Hospital staff is made up of human beings just like you. Nobody wants to get sick and die. If there is no PPE, anyone who goes to work has a significant chance of death or of bringing the disease home and killing those they love. Being critical is like saying a soldier is a coward if he doesn't want to slowly walk across a street while someone takes random shots at him from 1,000 yards out.
 
This link is a summary of basic science related to Covid-19 and the RAS (renin-angiotensinogen system.)
It is a hot topic, in part due to the common use of RAS dependent ACEI and ARB class medicines to treat cardiovascular and chronic kidney disease.
I'm not sure how many people in this forum will find it informative, but it is interesting reading for those inclined

The short summary is that conjecture can point to either a harmful or beneficial result for people taking any of these medicines and exposed to Covid-19. So far no multi-variate clinical data is available to direct decisions so the guidelines basically say do not make changes pending further data.

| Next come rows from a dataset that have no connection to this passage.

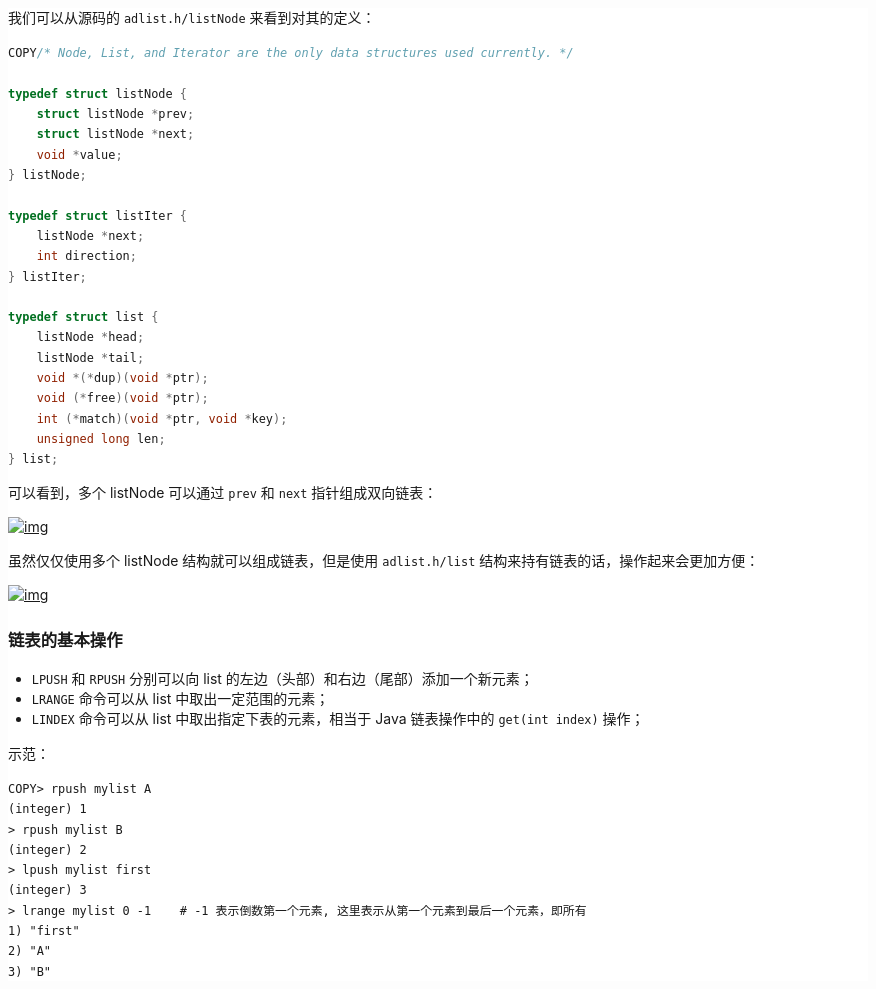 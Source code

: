 我们可以从源码的 `adlist.h/listNode` 来看到对其的定义：

```c
COPY/* Node, List, and Iterator are the only data structures used currently. */

typedef struct listNode {
    struct listNode *prev;
    struct listNode *next;
    void *value;
} listNode;

typedef struct listIter {
    listNode *next;
    int direction;
} listIter;

typedef struct list {
    listNode *head;
    listNode *tail;
    void *(*dup)(void *ptr);
    void (*free)(void *ptr);
    int (*match)(void *ptr, void *key);
    unsigned long len;
} list;
```

可以看到，多个 listNode 可以通过 `prev` 和 `next` 指针组成双向链表：



[![img](https://cdn.jsdelivr.net/gh/wmyskxz/img/img/Redis%EF%BC%881%EF%BC%89%E2%80%94%E2%80%945%E7%A7%8D%E5%9F%BA%E6%9C%AC%E6%95%B0%E6%8D%AE%E7%BB%93%E6%9E%84/7896890-8f569f06506845c1.png)](https://cdn.jsdelivr.net/gh/wmyskxz/img/img/Redis（1）——5种基本数据结构/7896890-8f569f06506845c1.png)



虽然仅仅使用多个 listNode 结构就可以组成链表，但是使用 `adlist.h/list` 结构来持有链表的话，操作起来会更加方便：



[![img](https://cdn.jsdelivr.net/gh/wmyskxz/img/img/Redis%EF%BC%881%EF%BC%89%E2%80%94%E2%80%945%E7%A7%8D%E5%9F%BA%E6%9C%AC%E6%95%B0%E6%8D%AE%E7%BB%93%E6%9E%84/7896890-c6fb10cdbb32f517.png)](https://cdn.jsdelivr.net/gh/wmyskxz/img/img/Redis（1）——5种基本数据结构/7896890-c6fb10cdbb32f517.png)



### 链表的基本操作

- `LPUSH` 和 `RPUSH` 分别可以向 list 的左边（头部）和右边（尾部）添加一个新元素；
- `LRANGE` 命令可以从 list 中取出一定范围的元素；
- `LINDEX` 命令可以从 list 中取出指定下表的元素，相当于 Java 链表操作中的 `get(int index)` 操作；

示范：

```console
COPY> rpush mylist A
(integer) 1
> rpush mylist B
(integer) 2
> lpush mylist first
(integer) 3
> lrange mylist 0 -1    # -1 表示倒数第一个元素, 这里表示从第一个元素到最后一个元素，即所有
1) "first"
2) "A"
3) "B"
```
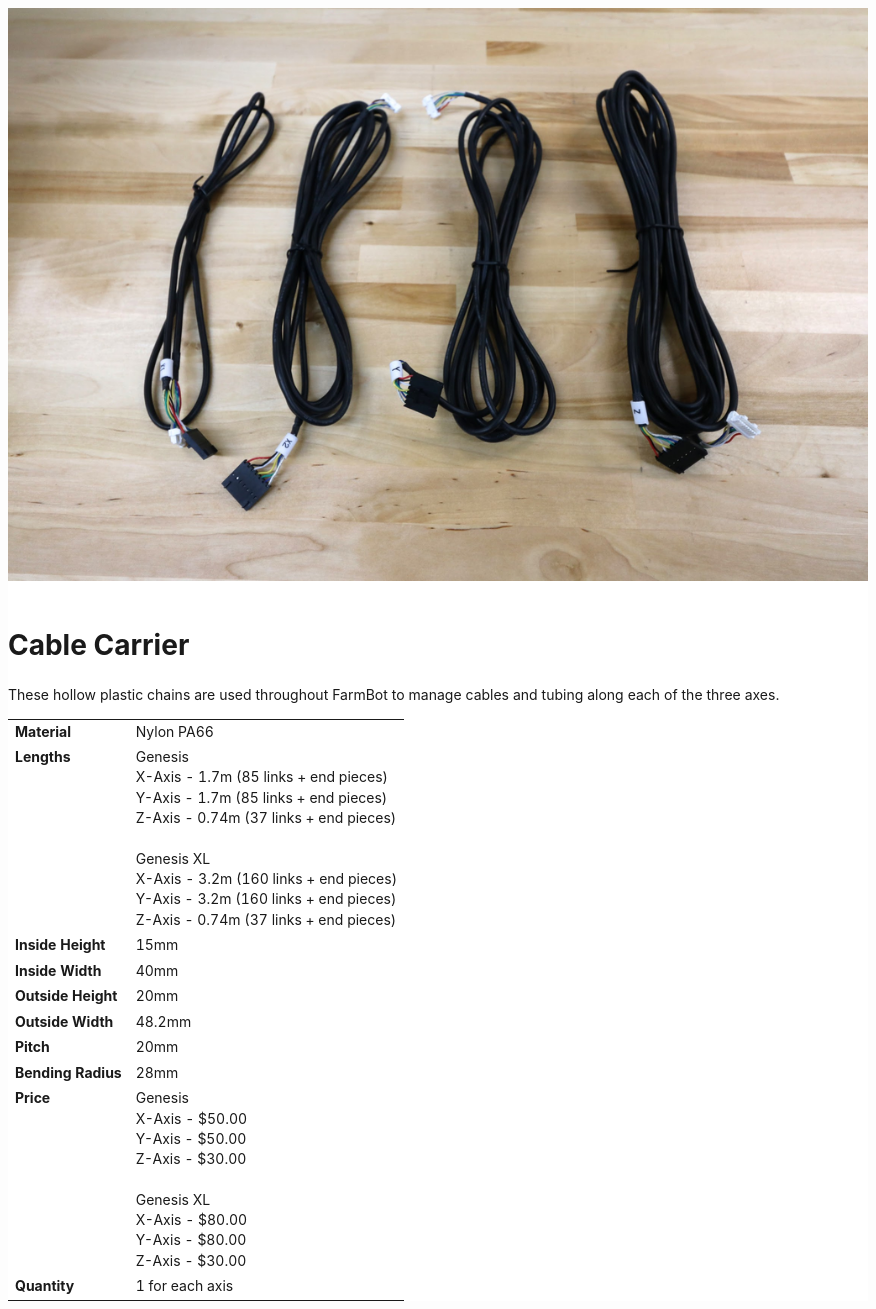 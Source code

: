

![v1.3-Encoder-Cables.jpg](_images/v1.3-Encoder-Cables.jpg)

# Cable Carrier
These hollow plastic chains are used throughout FarmBot to manage cables and tubing along each of the three axes.

|                              |                              |
|------------------------------|------------------------------|
|**Material**                  |Nylon PA66
|**Lengths**                   |Genesis<br>X-Axis - 1.7m (85 links + end pieces)<br>Y-Axis - 1.7m (85 links + end pieces)<br>Z-Axis - 0.74m (37 links + end pieces)<br><br>Genesis XL<br>X-Axis - 3.2m (160 links + end pieces)<br>Y-Axis - 3.2m (160 links + end pieces)<br>Z-Axis - 0.74m (37 links + end pieces)
|**Inside Height**             |15mm
|**Inside Width**              |40mm
|**Outside Height**            |20mm
|**Outside Width**             |48.2mm
|**Pitch**                     |20mm
|**Bending Radius**            |28mm
|**Price**                     |Genesis<br>X-Axis - $50.00<br>Y-Axis - $50.00<br>Z-Axis - $30.00<br><br>Genesis XL<br>X-Axis - $80.00<br>Y-Axis - $80.00<br>Z-Axis - $30.00
|**Quantity**                  |1 for each axis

I personally am still thinking about the cellular research and am most interested in regulation of ACE2 on the apical membrane of type II alveolar cells. This is the interface between lung and virus.

The Coronavirus Conundrum: ACE2 and Hypertension Edition — NephJC
 
Last edited:
But, I'd much rather design a 3D printable (at least the enclosure part of it) battery-powered air purifier mask that used UV-C LEDs. The part that worries me is there wouldn't be enough time element for the air purifier to purify the air.


with mouser and digikey (and a few other) you know you're getting real parts.

I'm also going to play with UVC and see what I can come up with. I ordered an assortment of bulbs, both glass and led. need to work out the 'box' and timer stuff, but that's just mechanics.

what I (and others) want to know is - how do we know when we're done? what is the DoD (definition of 'done')? we can throw power and time at it, but any way to detect when the virus is deactivated? that's the trick.

or, if we knew what the equiv time and power needed was, we could measure it (with what sensor, btw?) and use calibrated tables. at least that would be something.

Here's a small, integrated higher-power 5W part by Luminus, based in CA. Just an example of what I think might come in handy. Maybe the UV light could simply augment a filter's capabilities rather than trying to zap the virus in a dedicated chamber?

https://www.mouser.com/ProductDetail/Luminus-Devices/CBT-39-UV-C32-EA400-22?qs=sGAEpiMZZMuw1rG4%2BG7fpqwHHla%2BI1NcRqfCV%2BZX3gA=

Luminus : UV Applications

Some studies:
Science Daily | Columbia University Medical Center study, February 9, 2018 | Can ultraviolet light fight the spread of influenza?
New Atlas | Human-safe ultraviolet light used to kill airborne viruses
webmd | Can UV Light Be Used to Kill Airborne Flu Virus?
Chinadaily.com.cn | Can ultraviolet light kill the novel coronavirus?
<<
ballpark number from pre-Corona times with somewhat imprecise wording, quote:
According to the guideline, indoor spaces should be disinfected with ultraviolet light with an intensity of over 1.5 watts per square meter. A UV lamp can disinfect objects within one meter for at least half an hour. Longer exposure to radiation is needed when the temperature indoors is below 20 C or above 40 C and relative humidity is over 60 percent. /unquote
 
Last edited:
Some numbers out of Italy today:

Italy's coronavirus deaths surge by 627 in a day, elderly at high risk

In its most complete analysis of the outbreak yet published, the national health institute (ISS) said the average age of those who died was 78.5 years, with the youngest victim aged 31 and the oldest 103. The median age was 80.

By comparison, the median age of those who tested positive for the illness was 63.

A deeper analysis of 481 of the deceased showed that almost 99% of them were suffering from one or more medical condition before catching the virus. Some 48.6% had three or more previous pathologies.

Of the 3,200 deaths reviewed in the survey, only nine were aged less than 40, all but one of them men.